Task goal
Set down, word for word, each line from the top of the data through the line that has "## 2. Anwendungsbeispiele"; omit every picture.

(Stored data)
============

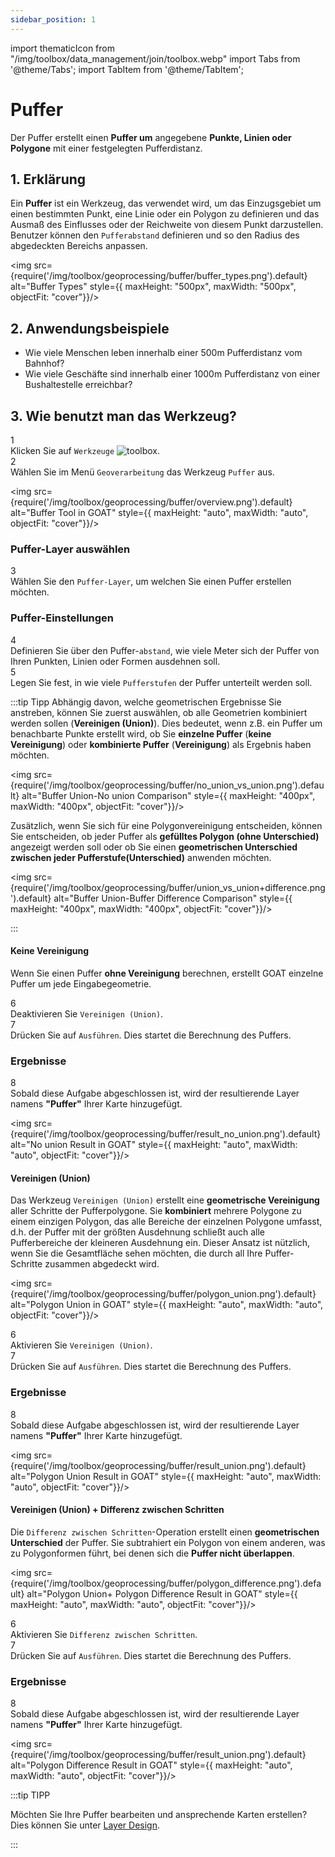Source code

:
 ```yaml
---
sidebar_position: 1
---
```


import thematicIcon from "/img/toolbox/data_management/join/toolbox.webp"
import Tabs from '@theme/Tabs';
import TabItem from '@theme/TabItem';



# Puffer

Der Puffer erstellt einen **Puffer um** angegebene **Punkte, Linien oder Polygone** mit einer festgelegten Pufferdistanz.

## 1. Erklärung

Ein **Puffer** ist ein Werkzeug, das verwendet wird, um das Einzugsgebiet um einen bestimmten Punkt, eine Linie oder ein Polygon zu definieren und das Ausmaß des Einflusses oder der Reichweite von diesem Punkt darzustellen. Benutzer können den ``Pufferabstand`` definieren und so den Radius des abgedeckten Bereichs anpassen.

<div style={{ display: 'flex', flexDirection: 'column', alignItems: 'center' }}>

  <img src={require('/img/toolbox/geoprocessing/buffer/buffer_types.png').default} alt="Buffer Types" style={{ maxHeight: "500px", maxWidth: "500px", objectFit: "cover"}}/>

</div> 

## 2. Anwendungsbeispiele 

- Wie viele Menschen leben innerhalb einer 500m Pufferdistanz vom Bahnhof? 
- Wie viele Geschäfte sind innerhalb einer 1000m Pufferdistanz von einer Bushaltestelle erreichbar?

## 3. Wie benutzt man das Werkzeug?

<div class="step">
  <div class="step-number">1</div>
  <div class="content">Klicken Sie auf <code>Werkzeuge</code> <img src={thematicIcon} alt="toolbox" style={{width: "25px"}}/>. </div>
</div>

<div class="step">
  <div class="step-number">2</div>
  <div class="content">Wählen Sie im Menü <code>Geoverarbeitung</code> das Werkzeug <code>Puffer</code> aus.</div>
</div>

<img src={require('/img/toolbox/geoprocessing/buffer/overview.png').default} alt="Buffer Tool in GOAT" style={{ maxHeight: "auto", maxWidth: "auto", objectFit: "cover"}}/>

### Puffer-Layer auswählen

<div class="step">
  <div class="step-number">3</div>
  <div class="content">Wählen Sie den <code>Puffer-Layer</code>, um welchen Sie einen Puffer erstellen möchten.</div>
</div>

### Puffer-Einstellungen

<div class="step">
  <div class="step-number">4</div>
  <div class="content">Definieren Sie über den Puffer-<code>abstand</code>, wie viele Meter sich der Puffer von Ihren Punkten, Linien oder Formen ausdehnen soll.</div>
</div>

<div class="step">
  <div class="step-number">5</div>
  <div class="content">Legen Sie fest, in wie viele <code>Pufferstufen</code> der Puffer unterteilt werden soll.</div>
</div>

:::tip Tipp
Abhängig davon, welche geometrischen Ergebnisse Sie anstreben, können Sie zuerst auswählen, ob alle Geometrien kombiniert werden sollen (**Vereinigen (Union)**). Dies bedeutet, wenn z.B. ein Puffer um benachbarte Punkte erstellt wird, ob Sie **einzelne Puffer** (**keine Vereinigung**) oder **kombinierte Puffer** (**Vereinigung**) als Ergebnis haben möchten.

<div style={{ display: 'flex', flexDirection: 'column', alignItems: 'center' }}>

  <img src={require('/img/toolbox/geoprocessing/buffer/no_union_vs_union.png').default} alt="Buffer Union-No union Comparison" style={{ maxHeight: "400px", maxWidth: "400px", objectFit: "cover"}}/>

</div> 

Zusätzlich, wenn Sie sich für eine Polygonvereinigung entscheiden, können Sie entscheiden, ob jeder Puffer als **gefülltes Polygon (ohne Unterschied)** angezeigt werden soll oder ob Sie einen **geometrischen Unterschied zwischen jeder Pufferstufe(Unterschied)** anwenden möchten.

<div style={{ display: 'flex', flexDirection: 'column', alignItems: 'center' }}>

  <img src={require('/img/toolbox/geoprocessing/buffer/union_vs_union+difference.png').default} alt="Buffer Union-Buffer Difference Comparison" style={{ maxHeight: "400px", maxWidth: "400px", objectFit: "cover"}}/>

</div> 

:::

<Tabs>
<TabItem value="nounion" label="Keine Vereinigung" default className="tabItemBox">

#### Keine Vereinigung
Wenn Sie einen Puffer **ohne Vereinigung** berechnen, erstellt GOAT einzelne Puffer um jede Eingabegeometrie.

<div class="step">
  <div class="step-number">6</div>
  <div class="content">Deaktivieren Sie <code>Vereinigen (Union)</code>.</div>
</div>

<div class="step">
  <div class="step-number">7</div>
  <div class="content">Drücken Sie auf <code>Ausführen</code>. Dies startet die Berechnung des Puffers.</div>
</div>

### Ergebnisse

<div class="step">
  <div class="step-number">8</div>
  <div class="content">Sobald diese Aufgabe abgeschlossen ist, wird der resultierende Layer namens <b>"Puffer"</b> Ihrer Karte hinzugefügt.</div>
</div>

<div style={{ display: 'flex', flexDirection: 'column', alignItems: 'center' }}>

  <img src={require('/img/toolbox/geoprocessing/buffer/result_no_union.png').default} alt="No union Result in GOAT" style={{ maxHeight: "auto", maxWidth: "auto", objectFit: "cover"}}/>

</div> 

</TabItem>

  <TabItem value="polygonunion" label="Vereinigung" default className="tabItemBox">

#### Vereinigen (Union)
Das Werkzeug ``Vereinigen (Union)`` erstellt eine **geometrische Vereinigung** aller Schritte der Pufferpolygone. Sie **kombiniert** mehrere Polygone zu einem einzigen Polygon, das alle Bereiche der einzelnen Polygone umfasst, d.h. der Puffer mit der größten Ausdehnung schließt auch alle Pufferbereiche der kleineren Ausdehnung ein. Dieser Ansatz ist nützlich, wenn Sie die Gesamtfläche sehen möchten, die durch all Ihre Puffer-Schritte zusammen abgedeckt wird.

<div style={{ display: 'flex', flexDirection: 'column' }}>

  <img src={require('/img/toolbox/geoprocessing/buffer/polygon_union.png').default} alt="Polygon Union in GOAT" style={{ maxHeight: "auto", maxWidth: "auto", objectFit: "cover"}}/>

</div> 

<div class="step">
  <div class="step-number">6</div>
  <div class="content">Aktivieren Sie <code>Vereinigen (Union)</code>.</div>
</div>

<div class="step">
  <div class="step-number">7</div>
  <div class="content">Drücken Sie auf <code>Ausführen</code>. Dies startet die Berechnung des Puffers.</div>
</div>

### Ergebnisse

<div class="step">
  <div class="step-number">8</div>
  <div class="content">Sobald diese Aufgabe abgeschlossen ist, wird der resultierende Layer namens <b>"Puffer"</b> Ihrer Karte hinzugefügt.</div>
</div>

<div style={{ display: 'flex', flexDirection: 'column', alignItems: 'center' }}>

  <img src={require('/img/toolbox/geoprocessing/buffer/result_union.png').default} alt="Polygon Union Result in GOAT" style={{ maxHeight: "auto", maxWidth: "auto", objectFit: "cover"}}/>

</div> 

  </TabItem>
  <TabItem value="polygondifference" label="Vereinigung + Unterschied " className="tabItemBox">

#### Vereinigen (Union) + Differenz zwischen Schritten
Die ``Differenz zwischen Schritten``-Operation erstellt einen **geometrischen Unterschied** der Puffer. Sie subtrahiert ein Polygon von einem anderen, was zu Polygonformen führt, bei denen sich die **Puffer nicht überlappen**.

<div style={{ display: 'flex', flexDirection: 'column', alignItems: 'center' }}>

  <img src={require('/img/toolbox/geoprocessing/buffer/polygon_difference.png').default} alt="Polygon Union+ Polygon Difference Result in GOAT" style={{ maxHeight: "auto", maxWidth: "auto", objectFit: "cover"}}/>

</div> 

<div class="step">
  <div class="step-number">6</div>
  <div class="content">Aktivieren Sie <code>Differenz zwischen Schritten</code>.</div>
</div>

<div class="step">
  <div class="step-number">7</div>
  <div class="content">Drücken Sie auf <code>Ausführen</code>. Dies startet die Berechnung des Puffers.</div>
</div>

### Ergebnisse

<div class="step">
  <div class="step-number">8</div>
  <div class="content">Sobald diese Aufgabe abgeschlossen ist, wird der resultierende Layer namens <b>"Puffer"</b> Ihrer Karte hinzugefügt.</div>
</div>

<div style={{ display: 'flex', flexDirection: 'column', alignItems: 'center' }}>

  <img src={require('/img/toolbox/geoprocessing/buffer/result_union.png').default} alt="Polygon Difference Result in GOAT" style={{ maxHeight: "auto", maxWidth: "auto", objectFit: "cover"}}/>

</div> 

  </TabItem>


</Tabs>

:::tip TIPP

Möchten Sie Ihre Puffer bearbeiten und ansprechende Karten erstellen? Dies können Sie unter [Layer Design](../../map/layer_style/styling.md).

:::


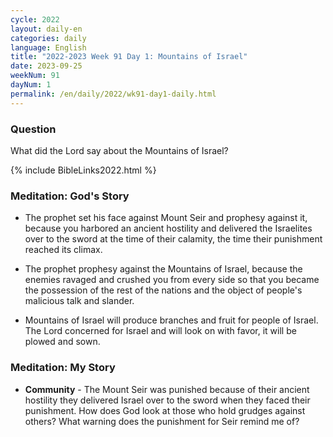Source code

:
 ```yaml
---
cycle: 2022
layout: daily-en
categories: daily
language: English
title: "2022-2023 Week 91 Day 1: Mountains of Israel"
date: 2023-09-25
weekNum: 91
dayNum: 1
permalink: /en/daily/2022/wk91-day1-daily.html
---
```


### Question     
What did the Lord say about the Mountains of Israel?

{% include BibleLinks2022.html %}

### Meditation: God's Story   
+ The prophet set his face against Mount Seir and prophesy against it, because you harbored an ancient hostility and delivered the Israelites over to the sword at the time of their calamity, the time their punishment reached its climax. 

+ The prophet prophesy against the Mountains of Israel, because the enemies ravaged and crushed you from every side so that you became the possession of the rest of the nations and the object of people's malicious talk and slander. 

+ Mountains of Israel will produce branches and fruit for people of Israel. The Lord concerned for Israel and will look on with favor, it will be plowed and sown. 

### Meditation: My Story   
+ **Community** - The Mount Seir was punished because of their ancient hostility they delivered Israel over to the sword when they faced their punishment. How does God look at those who hold grudges against others? What warning does the punishment for Seir remind me of? 
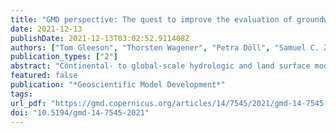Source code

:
 ```yaml
---
title: "GMD perspective: The quest to improve the evaluation of groundwater representation in continental- to global-scale models"
date: 2021-12-13
publishDate: 2021-12-13T03:02:52.911408Z
authors: ["Tom Gleeson", "Thorsten Wagener", "Petra Döll", "Samuel C. Zipper", "Charles West", "Yoshihide Wada", "Richard Taylor", "Bridget Scanlon", "Rafael Rosolem", "Shams Rahman", "Nurudeen Oshinlaja", "Reed Maxwell", "Min-Hui Lo", "Hyungjun Kim", "Mary Hill", "Andreas Hartmann", "Graham Fogg", "James S. Famiglietti", "Agnes Ducharne", "Inge de Graaf", "Mark Cuthbert", "Laura Condon", "Etienne Bresciani", "Marc F.P. Bierkens"]
publication_types: ["2"]
abstract: "Continental- to global-scale hydrologic and land surface models increasingly include representations of the groundwater system. Such large-scale models are essential for examining, communicating, and understanding the dynamic interactions between the Earth system above and below the land surface as well as the opportunities and limits of groundwater resources. We argue that both large-scale and regional-scale groundwater models have utility, strengths, and limitations, so continued modeling at both scales is essential and mutually beneficial. A crucial quest is how to evaluate the realism, capabilities, and performance of large-scale groundwater models given their modeling purpose of addressing large-scale science or sustainability questions as well as limitations in data availability and commensurability. Evaluation should identify if, when, or where large-scale models achieve their purpose or where opportunities for improvements exist so that such models better achieve their purpose. We suggest that reproducing the spatiotemporal details of regional-scale models and matching local data are not relevant goals. Instead, it is important to decide on reasonable model expectations regarding when a large-scale model is performing “well enough” in the context of its specific purpose. The decision of reasonable expectations is necessarily subjective even if the evaluation criteria are quantitative. Our objective is to provide recommendations for improving the evaluation of groundwater representation in continental- to global-scale models. We describe current modeling strategies and evaluation practices, and we subsequently discuss the value of three evaluation strategies: (1) comparing model outputs with available observations of groundwater levels or other state or flux variables (observation-based evaluation), (2) comparing several models with each other with or without reference to actual observations (model-based evaluation), and (3) comparing model behavior with expert expectations of hydrologic behaviors in particular regions or at particular times (expert-based evaluation). Based on evolving practices in model evaluation as well as innovations in observations, machine learning, and expert elicitation, we argue that combining observation-, model-, and expert-based model evaluation approaches, while accounting for commensurability issues, may significantly improve the realism of groundwater representation in large-scale models, thus advancing our ability for quantification, understanding, and prediction of crucial Earth science and sustainability problems. We encourage greater community-level communication and cooperation on this quest, including among global hydrology and land surface modelers, local to regional hydrogeologists, and hydrologists focused on model development and evaluation."
featured: false
publication: "*Geoscientific Model Development*"
tags: 
url_pdf: "https://gmd.copernicus.org/articles/14/7545/2021/gmd-14-7545-2021.pdf"
doi: "10.5194/gmd-14-7545-2021"
---
```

============

Exercise result
Source code

:
 ```yaml
---
sidebar_position: 1
---
```


import thematicIcon from "/img/toolbox/data_management/join/toolbox.webp"
import Tabs from '@theme/Tabs';
import TabItem from '@theme/TabItem';



# Puffer

Der Puffer erstellt einen **Puffer um** angegebene **Punkte, Linien oder Polygone** mit einer festgelegten Pufferdistanz.

## 1. Erklärung

Ein **Puffer** ist ein Werkzeug, das verwendet wird, um das Einzugsgebiet um einen bestimmten Punkt, eine Linie oder ein Polygon zu definieren und das Ausmaß des Einflusses oder der Reichweite von diesem Punkt darzustellen. Benutzer können den ``Pufferabstand`` definieren und so den Radius des abgedeckten Bereichs anpassen.

<div style={{ display: 'flex', flexDirection: 'column', alignItems: 'center' }}>

  <img src={require('/img/toolbox/geoprocessing/buffer/buffer_types.png').default} alt="Buffer Types" style={{ maxHeight: "500px", maxWidth: "500px", objectFit: "cover"}}/>

</div> 

## 2. Anwendungsbeispiele 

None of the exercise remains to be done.